It is common nowadays to see people of all ages walking along the street with their eyes glued to their smartphones or tablet computers and their fingers dancing across the touch screens, checking e-mail, playing games or chatting — a fast-growing phenomenon dubbed the “heads-down tribe” by local media.
According to the Department of Health’s Pingtung Hospital, people’s tendency to hunch over their electronic devices for long periods of time has caused a 20 percent to 30 percent increase in prescriptions for rehabilitation treatment, while cervical intervertebral disc protrusion has increased among people between the ages of 20 and 30.
Sore muscles around the shoulder and neck are common in the modern generation — with an astonishing one out of every two people experiencing discomfort — and the main cause of the condition is long hours of hunching over cellphones and tablet computers, the hospital said.
It added that working conditions where employees have to spend long hours staring at a computer were another reason for shoulder and neck problems.
Hunching causes the muscles in the neck and upper back to become stiff from over-use, and as a result the shoulders and neck feel stiff and sore, the hospital said.
Lee Chih-ming (李志明), head of the hospital’s rehabilitation medicine division, said that the increase in younger patients at the division has been alarming.
He called for patients experiencing a stiff, sore neck and back to get into the habit of lifting their head and turning it from side to side every 30 minutes.

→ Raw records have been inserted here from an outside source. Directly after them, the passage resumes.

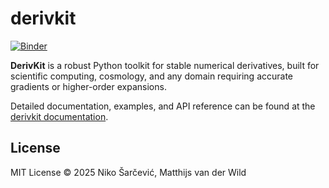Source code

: # derivkit

[![Binder](https://mybinder.org/badge_logo.svg)](https://mybinder.org/v2/gh/derivkit/derivkit/HEAD?labpath=notebooks)

**DerivKit** is a robust Python toolkit for stable numerical derivatives, built for scientific computing, cosmology, and any domain requiring accurate gradients or higher-order expansions.

Detailed documentation, examples, and API reference can be found at the [derivkit documentation](https://nikosarcevic.github.io/derivkit).


## License
MIT License © 2025 Niko Šarčević, Matthijs van der Wild
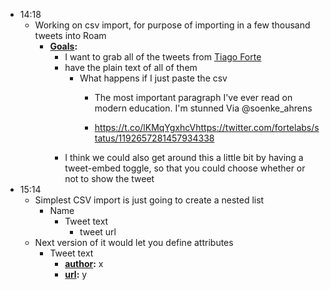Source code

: - 14:18
    - Working on csv import, for purpose of importing in a few thousand tweets into Roam
        - **[Goals](<Goals.md>):**
            - I want to grab all of the tweets from [Tiago Forte](<Tiago Forte.md>)
            - have the plain text of all of them
                - What happens if I just paste the csv
                    - The most important paragraph I've ever read on modern education. I'm stunned 
Via @soenke_ahrens

                    - https://t.co/lKMqYgxhcVhttps://twitter.com/fortelabs/status/1192657281457934338
            - I think we could also get around this a little bit by having a tweet-embed toggle, so that you could choose whether or not to show the tweet
- 15:14 
    - Simplest CSV import is just going to create a nested list
        - Name
            - Tweet text
                - tweet url
    - Next version of it would let you define attributes
        - Tweet text
            - **[author](<author.md>):** x
            - **[url](<url.md>):** y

Gently rolling the neck can also alleviate some of the discomfort caused by hunching over phones for long periods of time, he said.

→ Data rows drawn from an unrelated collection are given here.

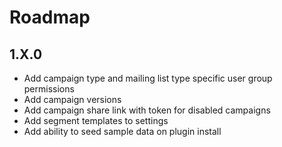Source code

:# Roadmap

## 1.X.0
- Add campaign type and mailing list type specific user group permissions
- Add campaign versions
- Add campaign share link with token for disabled campaigns
- Add segment templates to settings
- Add ability to seed sample data on plugin install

Chou Yu-sen (周毓森), a doctor in the general surgery division, added that stiffness of the shoulders or neck, with additional soreness, numbness or pain in the arms, is a signal that the cervical nerves are being pinched.

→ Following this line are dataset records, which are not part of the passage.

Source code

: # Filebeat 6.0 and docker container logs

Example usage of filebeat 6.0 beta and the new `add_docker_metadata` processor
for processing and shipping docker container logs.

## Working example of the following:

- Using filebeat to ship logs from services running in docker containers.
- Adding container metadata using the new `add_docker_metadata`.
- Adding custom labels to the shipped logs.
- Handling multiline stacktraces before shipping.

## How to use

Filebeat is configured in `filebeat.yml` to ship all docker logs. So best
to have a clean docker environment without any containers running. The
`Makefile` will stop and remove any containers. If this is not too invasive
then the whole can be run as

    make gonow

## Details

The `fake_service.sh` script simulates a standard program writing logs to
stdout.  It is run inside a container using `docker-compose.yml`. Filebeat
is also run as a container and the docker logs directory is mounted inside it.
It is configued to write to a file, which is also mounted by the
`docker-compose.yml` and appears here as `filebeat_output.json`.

A visit to the doctor is necessary if these symptoms are experienced, Chou said, adding that if the symptoms continue and worsen, the condition could lead to protrusion of the cervical intervertebral disc.
Although the symptoms usually occur in adults over the age of 40, the increase in younger patients at the rehabilitation medicine division means that the possibility of the condition occurring in younger people cannot be excluded, Chou said.
However, the condition can be cured by surgery, such as performing a traditional iliac crest graft or fusing artificial bone made from resin with the mobile cervical intervertebral disc, he said.
Chou added that surgery could be avoided if people stick to the habit of letting their neck and shoulder muscles relax every 30 minutes.